> WORK REQUEST
Search term "output": copy each line of the records that contains it.

> Data entries
☆ ☆ ☆ ☆ ☆ ☆ ☆

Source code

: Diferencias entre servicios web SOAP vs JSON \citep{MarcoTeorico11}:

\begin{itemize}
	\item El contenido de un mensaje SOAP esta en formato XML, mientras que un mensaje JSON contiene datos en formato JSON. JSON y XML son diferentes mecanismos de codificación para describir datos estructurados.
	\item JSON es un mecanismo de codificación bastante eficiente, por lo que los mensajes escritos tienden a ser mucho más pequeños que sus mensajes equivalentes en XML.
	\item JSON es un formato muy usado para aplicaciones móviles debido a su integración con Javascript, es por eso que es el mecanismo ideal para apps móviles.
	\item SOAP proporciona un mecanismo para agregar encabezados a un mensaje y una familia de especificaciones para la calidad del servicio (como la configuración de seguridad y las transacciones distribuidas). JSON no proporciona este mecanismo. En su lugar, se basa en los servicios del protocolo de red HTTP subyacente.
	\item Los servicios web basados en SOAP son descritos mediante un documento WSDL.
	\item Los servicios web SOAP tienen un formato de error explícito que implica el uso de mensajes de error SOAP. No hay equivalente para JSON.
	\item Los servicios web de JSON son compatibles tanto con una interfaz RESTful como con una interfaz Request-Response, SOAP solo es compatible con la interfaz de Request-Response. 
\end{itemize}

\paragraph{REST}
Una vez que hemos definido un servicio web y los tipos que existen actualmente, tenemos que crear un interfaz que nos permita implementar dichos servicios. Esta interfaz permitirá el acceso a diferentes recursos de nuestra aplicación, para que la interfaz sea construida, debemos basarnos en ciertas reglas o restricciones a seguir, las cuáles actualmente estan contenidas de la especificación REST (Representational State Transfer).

☆ ☆ ☆ ☆ ☆ ☆ ☆

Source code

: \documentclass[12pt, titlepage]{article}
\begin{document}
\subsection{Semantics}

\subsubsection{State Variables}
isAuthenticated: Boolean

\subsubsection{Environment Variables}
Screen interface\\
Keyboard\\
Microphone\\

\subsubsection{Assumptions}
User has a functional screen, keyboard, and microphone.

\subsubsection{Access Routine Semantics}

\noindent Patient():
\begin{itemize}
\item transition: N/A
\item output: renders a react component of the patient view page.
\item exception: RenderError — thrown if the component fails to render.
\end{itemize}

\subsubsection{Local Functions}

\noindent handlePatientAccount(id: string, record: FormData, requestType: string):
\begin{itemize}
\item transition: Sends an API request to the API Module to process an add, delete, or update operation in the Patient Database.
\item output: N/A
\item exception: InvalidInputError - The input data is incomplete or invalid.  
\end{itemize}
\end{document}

☆ ☆ ☆ ☆ ☆ ☆ ☆

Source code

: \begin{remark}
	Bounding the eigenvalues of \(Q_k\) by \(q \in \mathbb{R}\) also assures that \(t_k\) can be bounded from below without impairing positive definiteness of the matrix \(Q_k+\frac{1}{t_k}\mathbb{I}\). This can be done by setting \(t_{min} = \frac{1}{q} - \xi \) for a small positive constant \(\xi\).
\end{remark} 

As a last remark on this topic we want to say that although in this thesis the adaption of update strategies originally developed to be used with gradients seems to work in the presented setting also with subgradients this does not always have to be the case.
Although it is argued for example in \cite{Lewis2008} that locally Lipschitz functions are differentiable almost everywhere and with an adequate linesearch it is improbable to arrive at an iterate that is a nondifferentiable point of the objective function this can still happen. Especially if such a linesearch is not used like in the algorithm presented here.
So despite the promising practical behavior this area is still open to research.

☆ ☆ ☆ ☆ ☆ ☆ ☆

> ANSWER SECTION
\item output: renders a react component of the patient view page.
\item output: N/A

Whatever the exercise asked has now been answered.